**Task statement:** Provide the number of lines in the entries below containing "Investments", with no further words.

**Source information:**
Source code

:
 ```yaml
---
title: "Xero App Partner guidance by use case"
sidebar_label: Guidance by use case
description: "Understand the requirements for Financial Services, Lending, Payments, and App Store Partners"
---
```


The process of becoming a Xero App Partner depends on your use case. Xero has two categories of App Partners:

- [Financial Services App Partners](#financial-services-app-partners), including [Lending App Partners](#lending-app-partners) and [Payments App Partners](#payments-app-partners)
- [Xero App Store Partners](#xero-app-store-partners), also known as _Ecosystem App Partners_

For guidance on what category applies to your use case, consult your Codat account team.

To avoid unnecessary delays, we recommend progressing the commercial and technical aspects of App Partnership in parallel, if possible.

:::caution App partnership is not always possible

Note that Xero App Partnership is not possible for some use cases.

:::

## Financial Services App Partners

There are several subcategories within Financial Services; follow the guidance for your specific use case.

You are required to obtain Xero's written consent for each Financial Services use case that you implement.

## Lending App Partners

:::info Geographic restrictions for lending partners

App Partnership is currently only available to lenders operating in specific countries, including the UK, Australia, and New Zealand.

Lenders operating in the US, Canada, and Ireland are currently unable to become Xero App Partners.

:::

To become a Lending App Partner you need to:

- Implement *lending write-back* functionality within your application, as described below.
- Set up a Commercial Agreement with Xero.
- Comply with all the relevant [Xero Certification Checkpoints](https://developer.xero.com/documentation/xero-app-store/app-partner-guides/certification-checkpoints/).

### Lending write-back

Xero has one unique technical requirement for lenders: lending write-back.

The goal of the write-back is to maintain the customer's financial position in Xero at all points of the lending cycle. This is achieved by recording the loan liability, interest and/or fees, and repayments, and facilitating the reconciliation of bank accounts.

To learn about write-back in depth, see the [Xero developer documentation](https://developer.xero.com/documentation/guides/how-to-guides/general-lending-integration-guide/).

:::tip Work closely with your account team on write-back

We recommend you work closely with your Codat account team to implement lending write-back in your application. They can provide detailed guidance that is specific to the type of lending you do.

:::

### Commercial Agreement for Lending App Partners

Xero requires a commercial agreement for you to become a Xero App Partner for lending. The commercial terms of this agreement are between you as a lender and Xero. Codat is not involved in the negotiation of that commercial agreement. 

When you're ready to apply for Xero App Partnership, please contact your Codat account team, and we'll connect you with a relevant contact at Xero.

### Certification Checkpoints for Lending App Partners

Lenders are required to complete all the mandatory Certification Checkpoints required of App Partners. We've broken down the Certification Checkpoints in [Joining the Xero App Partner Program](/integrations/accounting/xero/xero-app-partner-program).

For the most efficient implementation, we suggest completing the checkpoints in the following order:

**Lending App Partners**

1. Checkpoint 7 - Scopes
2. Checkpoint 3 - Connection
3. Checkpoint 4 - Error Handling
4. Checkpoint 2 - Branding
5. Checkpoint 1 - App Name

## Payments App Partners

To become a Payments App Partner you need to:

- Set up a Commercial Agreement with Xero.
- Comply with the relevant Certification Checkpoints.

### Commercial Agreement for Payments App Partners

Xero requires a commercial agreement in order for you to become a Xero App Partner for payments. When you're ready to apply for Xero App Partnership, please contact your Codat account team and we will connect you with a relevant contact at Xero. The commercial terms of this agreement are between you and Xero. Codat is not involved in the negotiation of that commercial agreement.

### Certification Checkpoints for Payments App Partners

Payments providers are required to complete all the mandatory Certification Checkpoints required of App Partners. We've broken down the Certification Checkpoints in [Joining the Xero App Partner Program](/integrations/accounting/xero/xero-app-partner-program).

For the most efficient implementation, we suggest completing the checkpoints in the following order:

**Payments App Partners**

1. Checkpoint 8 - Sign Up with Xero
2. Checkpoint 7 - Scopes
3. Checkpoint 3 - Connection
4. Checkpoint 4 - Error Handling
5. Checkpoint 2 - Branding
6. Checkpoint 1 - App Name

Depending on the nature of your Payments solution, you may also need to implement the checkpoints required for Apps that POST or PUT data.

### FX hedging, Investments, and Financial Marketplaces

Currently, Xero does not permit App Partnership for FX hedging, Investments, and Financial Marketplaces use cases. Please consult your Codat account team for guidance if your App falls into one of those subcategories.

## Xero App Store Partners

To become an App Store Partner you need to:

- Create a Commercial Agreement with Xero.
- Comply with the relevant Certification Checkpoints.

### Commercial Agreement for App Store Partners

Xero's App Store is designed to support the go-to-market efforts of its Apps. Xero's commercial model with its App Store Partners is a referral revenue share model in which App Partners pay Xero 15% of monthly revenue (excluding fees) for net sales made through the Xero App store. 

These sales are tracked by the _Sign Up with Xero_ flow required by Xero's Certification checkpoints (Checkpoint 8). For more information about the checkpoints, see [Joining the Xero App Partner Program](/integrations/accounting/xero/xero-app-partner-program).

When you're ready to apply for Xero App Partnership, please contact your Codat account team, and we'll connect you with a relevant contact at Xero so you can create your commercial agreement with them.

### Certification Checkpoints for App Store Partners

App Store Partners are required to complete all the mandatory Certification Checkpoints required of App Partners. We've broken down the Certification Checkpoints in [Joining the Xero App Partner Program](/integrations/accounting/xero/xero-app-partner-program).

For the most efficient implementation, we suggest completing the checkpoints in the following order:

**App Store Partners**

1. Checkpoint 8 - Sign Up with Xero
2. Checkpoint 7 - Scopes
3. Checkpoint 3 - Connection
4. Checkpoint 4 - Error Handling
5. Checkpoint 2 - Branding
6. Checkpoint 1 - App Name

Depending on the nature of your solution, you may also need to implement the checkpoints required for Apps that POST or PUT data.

**Exercise solution:** 2